Roommates as co-tenants is a situation where all occupants are listed on the lease and pay rent to a landlord who does not live with them. The roommates share equal power and each is obligated to the landlord. It is far more difficult to evict a co-tenant than a sub-tenant. Co-tenants can be:
- friends who rent together
- Adult unmarried family members
- Unmarried partners who rent together
Roommates as tenants is where the homeowner or primary tenant on a lease has the power to evict the other(s) because they are only roommates, and are not listed on the house deed or the property lease. The roommate could be paying rent to the homeowner, simply living with them, or contributing to rent owed by the primary tenant on a lease. In any case, the roommate is considered a tenant, and has entered an agreement, even if verbal, directly with the head of the home.
Tenant roommates can include individuals who do not pay rent to the master tenant, such as adult children living with parents or romantic partners.
What is Eviction?
An eviction is a civil process by which a landlord, or master tenant, may legally remove a tenant from their rental property. An eviction can occur for any of the following reasons:
- the tenant stops paying rent, without cause
- the tenant breaches one or more terms of the rental (or lease) agreement
- the tenant is engaged in criminal activity
In Colorado, a roommate eviction for any of the reasons above requires at least 10 days’ advance notice before beginning legal proceedings. There could be a longer period of notice required depending on the length of the lease.
What You Cannot Do to Make a Roommate Leave
As irritating as it can be living with a disruptive roommate who won’t pay or contribute to rent, neither a landlord, master tenant, nor co-tenant has the right to take matters into their own hands. That is called ‘self-help’ and it is against the law.
It is illegal to kick out a roommate by changing the locks or dumping their belongings onto the sidewalk. This is the law in all 50 states, not just Colorado. Eviction is strictly a legal process.
How to Evict a Co-Tenant Roommate
Spoiler alert: It’s not easy.
When two or more tenants sign a lease or rental agreement, each of them is a co-tenant with equal rights and obligations. Even if each tenant agrees to pay an equal portion of the monthly rent, each is liable for the entire amount of rent due. This means that if one tenant stops contributing his or her portion, the other(s) must still pay the entire amount, or the landlord can evict the whole lot.
You Must Get the Landlord’s Help
Only the landlord has the power to legally evict a tenant whose name is on the rental or lease agreement. Therefore, the only way to remove a troublesome co-tenant is to enlist the landlord’s cooperation.
Unfortunately, the last thing most landlords want is to get in the middle of a dispute between tenants. It’s not impossible, however. If you can demonstrate that the troublesome roommate not only refuses to pay his or her share of the rent, but has:
- breached the lease agreement in one or more ways,
- has threatened or attempted violence against you or other tenants,
- has caused damage to the unit, or
- has been engaged in criminal activity,
… then there is a slight possibility the landlord will take action only against your troublesome roommate. The possibility is stronger if you can demonstrate that you have otherwise been an exemplary tenant.

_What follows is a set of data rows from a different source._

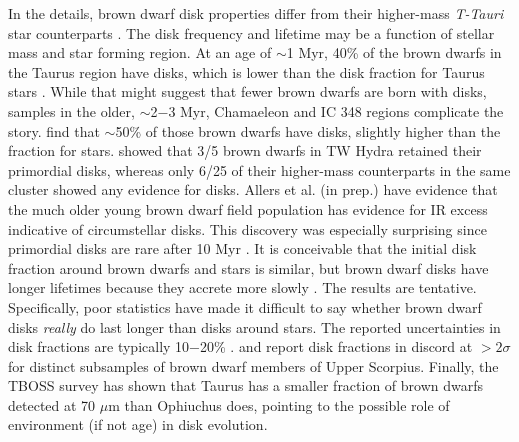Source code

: \documentclass[12pt,preprint]{aastex}
\begin{document}
In the details, brown dwarf disk properties differ from their higher-mass \emph{T-Tauri} star counterparts \citep{2009ApJ...696..143P}.  The disk frequency and lifetime may be a function of stellar mass and star forming region.  At an age of $\sim$1 Myr, 40\% of the brown dwarfs in the Taurus region have disks, which is lower than the disk fraction for Taurus stars \citep{2006ApJ...645..676L}.  While that might suggest that fewer brown dwarfs are born with disks, samples in the older, $\sim$2$-$3 Myr, Chamaeleon and IC 348 regions complicate the story.  \cite{2005ApJ...631L..69L} find that $\sim$50\% of those brown dwarfs have disks, slightly higher than the fraction for stars.  \citet{2008ApJ...681.1584R} showed that 3/5 brown dwarfs in TW Hydra retained their primordial disks, whereas only 6/25 of their higher-mass counterparts in the same cluster showed any evidence for disks.  Allers et al. (in prep.) have evidence that the much older young brown dwarf field population has evidence for IR excess indicative of circumstellar disks.  This discovery was especially surprising since primordial disks are rare after 10 Myr \citep{2011ARA&A..49...67W}.  It is conceivable that the initial disk fraction around brown dwarfs and stars is similar, but brown dwarf disks have longer lifetimes because they accrete more slowly \citep{2007ApJ...657..511A}.  The results are tentative.  Specifically, poor statistics have made it difficult to say whether brown dwarf disks \emph{really} do last longer than disks around stars.  The reported uncertainties in disk fractions are typically 10$-$20\% \citep{2012MNRAS.420.2497R}.  \citet{2007ApJ...660.1517S} and \citet{2009ApJ...705.1173R} report disk fractions in discord at $>2\sigma$ for distinct subsamples of brown dwarf members of Upper Scorpius.  Finally, the TBOSS survey has shown that Taurus has a smaller fraction of brown dwarfs detected at 70 $\mu$m than Ophiuchus does, pointing to the possible role of environment (if not age) in disk evolution. \citep{2014A&A...570A..29B}
\end{document}
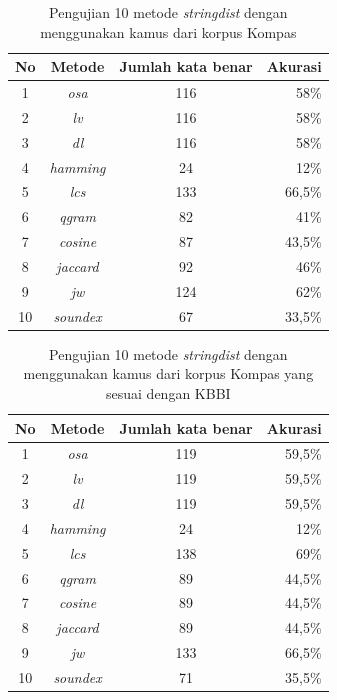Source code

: \begin{table}[H]
	\captionsetup{justification=justified,singlelinecheck=false}
	\caption{Pengujian 10 metode \textit{stringdist} dengan menggunakan kamus dari korpus Kompas}
    \label{tbl:ipb_eval_2}
    \centering
	\begin{tabular}{|c|c|c|r|}
		\hline
		No & Metode & Jumlah kata benar & \multicolumn{1}{c|}{Akurasi} \\ \hline
		1 & \textit{osa} & 116 & 58\% \\
		2 & \textit{lv} & 116 & 58\% \\
		3 & \textit{dl} & 116 & 58\% \\
		4 & \textit{hamming} & 24 & 12\% \\
		5 & \textit{lcs} & 133 & 66,5\% \\
		6 & \textit{qgram} & 82 & 41\% \\
		7 & \textit{cosine} & 87 & 43,5\% \\
		8 & \textit{jaccard} & 92 & 46\% \\
		9 & \textit{jw} & 124 & 62\% \\
		10 & \textit{soundex} & 67 & 33,5\% \\ \hline
	\end{tabular}
\end{table}

\begin{table}[H]
	\captionsetup{justification=justified,singlelinecheck=false}
	\caption{Pengujian 10 metode \textit{stringdist} dengan menggunakan kamus dari korpus Kompas yang sesuai dengan KBBI}
    \label{tbl:ipb_eval_3}
    \centering
	\begin{tabular}{|c|c|c|r|}
		\hline
		No & Metode & Jumlah kata benar & \multicolumn{1}{c|}{Akurasi} \\ \hline
		1 & \textit{osa} & 119 & 59,5\% \\
		2 & \textit{lv} & 119 & 59,5\% \\
		3 & \textit{dl} & 119 & 59,5\% \\
		4 & \textit{hamming} & 24 & 12\% \\
		5 & \textit{lcs} & 138 & 69\% \\
		6 & \textit{qgram} & 89 & 44,5\% \\
		7 & \textit{cosine} & 89 & 44,5\% \\
		8 & \textit{jaccard} & 89 & 44,5\% \\
		9 & \textit{jw} & 133 & 66,5\% \\
		10 & \textit{soundex} & 71 & 35,5\% \\ \hline
	\end{tabular}
\end{table}

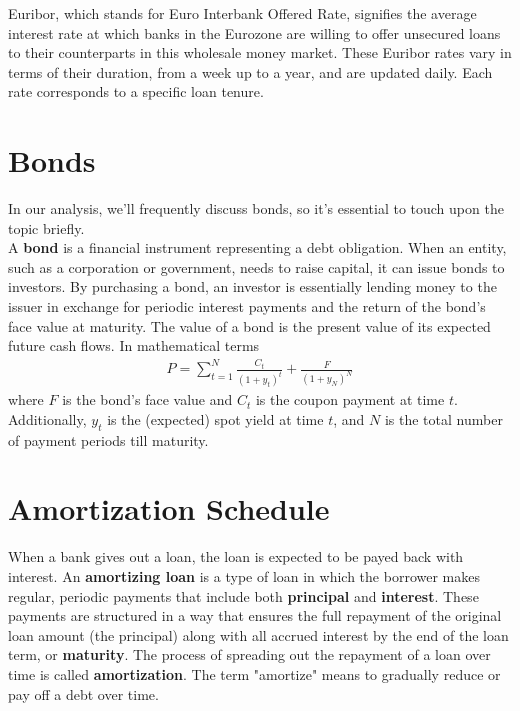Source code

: \documentclass[11pt]{report}
\begin{document}
Euribor, which stands for Euro Interbank Offered Rate, signifies the average interest rate at which banks in the Eurozone are willing to offer unsecured loans to their counterparts in this wholesale money market. These Euribor rates vary in terms of their duration, from a week up to a year, and are updated daily. Each rate corresponds to a specific loan tenure.


\section{Bonds}

In our analysis, we'll frequently discuss bonds, so it's essential to touch upon the topic briefly.\\

A \textbf{bond} is a financial instrument representing a debt obligation. When an entity, such as a corporation or government, needs to raise capital, it can issue bonds to investors. By purchasing a bond, an investor is essentially lending money to the issuer in exchange for periodic interest payments and the return of the bond's face value at maturity. The value of a bond is the present value of its expected future cash flows. In mathematical terms
\begin{align}
	P=\sum_{t=1}^N\frac{C_t}{(1+y_t)^t}+\frac{F}{(1+y_N)^N}
\end{align}
where $F$ is the bond's face value and $C_t$ is the coupon payment at time $t$. Additionally, $y_t$ is the (expected) spot yield at time $t$, and $N$ is the total number of payment periods till maturity.




\section{Amortization Schedule}

When a bank gives out a loan, the loan is expected to be payed back with interest. An \textbf{amortizing loan} is a type of loan in which the borrower makes regular, periodic payments that include both \textbf{principal} and \textbf{interest}. These payments are structured in a way that ensures the full repayment of the original loan amount (the principal) along with all accrued interest by the end of the loan term, or \textbf{maturity}. The process of spreading out the repayment of a loan over time is called \textbf{amortization}. The term "amortize" means to gradually reduce or pay off a debt over time.\\
\end{document}
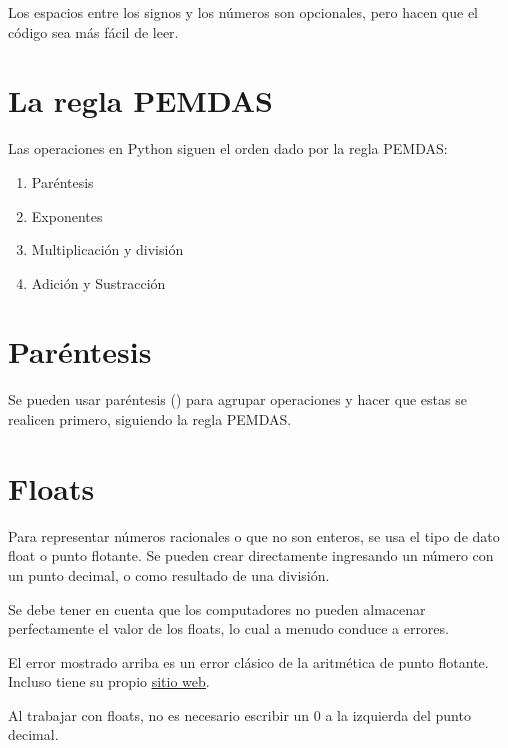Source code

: \documentclass{report}
\begin{document}

Los espacios entre los signos y los números son opcionales, pero hacen que el código sea más fácil de leer.

\section{La regla PEMDAS}

Las operaciones en Python siguen el orden dado por la regla PEMDAS:

\begin{enumerate}
  \item Paréntesis
  \item Exponentes
  \item Multiplicación y división
  \item Adición y Sustracción
\end{enumerate}


\section{Paréntesis}

Se pueden usar paréntesis () para agrupar operaciones y hacer que estas se realicen primero, siguiendo la regla PEMDAS.


\section{Floats}
    
Para representar números racionales o que no son enteros, se usa el tipo de dato float o punto flotante. Se pueden crear directamente ingresando un número con un punto decimal, o como resultado de una división.


Se debe tener en cuenta que los computadores no pueden almacenar perfectamente el valor de los floats, lo cual a menudo conduce a errores.


El error mostrado arriba es un error clásico de la aritmética de punto flotante. Incluso tiene su propio \href{https://0.30000000000000004.com}{\underline{sitio web}}.

Al trabajar con floats, no es necesario escribir un 0 a la izquierda del punto decimal.
\end{document}
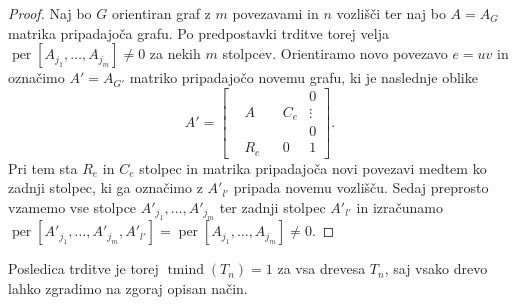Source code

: \documentclass[12pt,a4paper,twoside]{article}
\theoremstyle{definition} %
\theoremstyle{plain} %
\numberwithin{equation}{section}  %
\DeclareMathOperator{\per}{per}
\DeclareMathOperator{\tmind}{tmind}
\begin{document}
 \begin{proof}
Naj bo $G$ orientiran graf z $m$ povezavami in $n$ vozlišči ter naj bo $A = A_G$ matrika pripadajoča grafu. Po predpostavki trditve torej velja $\per[A_{j_1}, \ldots, A_{j_m}]  \neq 0$ za nekih $m$ stolpcev. Orientiramo novo povezavo $e = uv$ in označimo $A' = A_{G'}$ matriko pripadajočo novemu grafu, ki je naslednje oblike
$$
A' = \left[ \begin{matrix}
  &  &  &  & 0 \\
  & A &  & C_e & \vdots \\
  &  &  &  & 0 \\ 
 & R_e &  & 0 & 1 
\end{matrix} \right].
$$
Pri tem sta $R_e$ in $C_e$ stolpec in matrika pripadajoča novi povezavi medtem ko zadnji stolpec, ki ga označimo z $A'_{l'}$ pripada novemu vozlišču. Sedaj preprosto vzamemo vse stolpce $A'_{j_1}, \ldots, A'_{j_m}$ ter zadnji stolpec $A'_{l'}$ in izračunamo 
$\per[A'_{j_1}, \ldots, A'_{j_m}, A'_{l'} ] = \per[A_{j_1}, \ldots, A_{j_m}]  \neq 0$.
\end{proof}
Posledica trditve je torej $\tmind(T_n) = 1$ za vsa drevesa $T_n$, saj vsako drevo lahko zgradimo na zgoraj opisan način.
\end{document}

The Risks of Attempting to Evict a Co-Tenant
The most obnoxious co-tenants usually think they’re still contributing something to the arrangement. In fact, even if the troublesome roommate leaves messes everywhere, rarely comes up with their portion of the rent, and makes noise when you’re trying to sleep, they can still fall back on the relationship that brought about the co-tenancy in the first place.
Would You Kick Out Your Own Friend?
It’s difficult enough to evict a co-tenant. It’s especially difficult to evict a friend. So that’s the first risk to keep in mind. Is kicking out a troublesome roommate worth the potential of ending your friendship?
Of course, it’s more common nowadays for unmarried adults to become roommates first, and friends later, if they are able to live together harmoniously. If you’re not even friends with your troublesome co-tenant, then this isn’t a risk to worry about.
Does the Landlord Need This Drama?
The landlord would rather not get dragged into squabbles between you and your co-tenant. You see a deadbeat roommate. Your landlord sees unreliable tenants who don’t get along, who might stop paying rent, or worse, could end up in a fight that damages the property. Because of this, the landlord might evict everyone in the home and start fresh or decide against renewing the lease once it runs out.
Remember, only the landlord can begin eviction proceedings against a co-tenant. If you intend to ask the landlord to do such a thing, it’s important to demonstrate that removing the bad roommate will only improve the overall situation, including the reliability of on-time rent payments.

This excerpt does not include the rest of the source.